Protais Mutambala

Personal information
- Full name: Protais-Hamza Bumbu-Mutambala
- Date of birth: February 8, 1999 (age 27)
- Place of birth: Nyarugusu, Tanzania
- Height: 1.64 m (5 ft 5 in)
- Position: Midfielder

Youth career
- 2009–2015: AS Sud-Ouest Montréal
- 2015–2018: Montreal Impact

Senior career*
- Years: Team / Apps / (Gls)
- 2018: CS Longueuil / 6 / (2)
- 2019: Ottawa Fury / 8 / (0)
- 2021: FC Lanaudière / 10 / (2)
- 2022–: CS Mont-Royal Outremont / 7 / (0)

International career
- 2015: Canada U18 / 1+ / (0)

= Protais Mutambala =

Tanzanian-born Canadian soccer player

Protais-Hamza Bumbu-Mutambala (born February 8, 1999) is a soccer player who plays for CS Mont-Royal Outremont. Born in Tanzania, he has represented Canada at youth level.

==Early life==
Mutambala was born in a refugee camp in Nyarugusu, Tanzania, but grew up in Quebec City in Canada. He began playing youth soccer at age 10 with AS Sud-Ouest Montréal. Afterwards, he joined the Montreal Impact Academy, after being scouted playing in the Jeux de la rue.

==Club career==
In 2018, Mutambala played with Première Ligue de soccer du Québec side CS Longueuil.

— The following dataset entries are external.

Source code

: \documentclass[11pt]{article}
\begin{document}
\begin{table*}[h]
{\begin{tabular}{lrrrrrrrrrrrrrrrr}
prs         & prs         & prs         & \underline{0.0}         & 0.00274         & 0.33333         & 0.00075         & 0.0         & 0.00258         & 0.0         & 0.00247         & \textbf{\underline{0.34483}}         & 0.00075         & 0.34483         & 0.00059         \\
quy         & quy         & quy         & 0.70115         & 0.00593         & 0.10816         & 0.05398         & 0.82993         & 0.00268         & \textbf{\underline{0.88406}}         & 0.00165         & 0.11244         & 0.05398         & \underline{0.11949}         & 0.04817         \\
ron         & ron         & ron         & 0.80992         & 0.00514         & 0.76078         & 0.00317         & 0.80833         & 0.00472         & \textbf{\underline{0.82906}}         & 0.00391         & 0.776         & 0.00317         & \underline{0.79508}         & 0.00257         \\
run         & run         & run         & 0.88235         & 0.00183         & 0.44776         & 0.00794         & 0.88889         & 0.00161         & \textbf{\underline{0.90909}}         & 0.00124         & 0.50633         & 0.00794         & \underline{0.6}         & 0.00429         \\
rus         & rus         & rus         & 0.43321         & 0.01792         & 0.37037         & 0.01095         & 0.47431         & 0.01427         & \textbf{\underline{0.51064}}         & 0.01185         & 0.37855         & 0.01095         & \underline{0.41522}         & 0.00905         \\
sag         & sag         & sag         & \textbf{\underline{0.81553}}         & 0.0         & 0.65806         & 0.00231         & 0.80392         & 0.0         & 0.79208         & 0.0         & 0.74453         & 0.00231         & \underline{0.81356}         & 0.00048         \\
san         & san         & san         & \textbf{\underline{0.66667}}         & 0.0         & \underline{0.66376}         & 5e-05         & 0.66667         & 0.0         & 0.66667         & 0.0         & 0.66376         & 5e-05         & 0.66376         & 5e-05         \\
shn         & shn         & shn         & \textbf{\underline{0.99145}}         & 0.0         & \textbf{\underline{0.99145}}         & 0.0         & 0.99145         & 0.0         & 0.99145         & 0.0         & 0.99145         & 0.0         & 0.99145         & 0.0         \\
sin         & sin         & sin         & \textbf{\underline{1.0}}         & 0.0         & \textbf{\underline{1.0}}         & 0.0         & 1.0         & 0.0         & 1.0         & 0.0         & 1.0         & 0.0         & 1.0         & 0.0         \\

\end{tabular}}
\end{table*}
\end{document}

In April 2019, Mutambala joined USL Championship side Ottawa Fury FC. After one seasons with the Fury, the club would cease operations for the 2020 season, making Mutambala a free agent.

In 2021, he played with FC Lanaudière in the Première Ligue de soccer du Québec.

In 2022, he joined another PLSQ side CS Mont-Royal Outremont, where he got to compete in the 2022 Canadian Championship.

==International career==
In 2015, he attended a youth camp with the Canadian U16 national team.

In October 2015, he played with the Canada U18 in a pair of friendlies against the United States U18.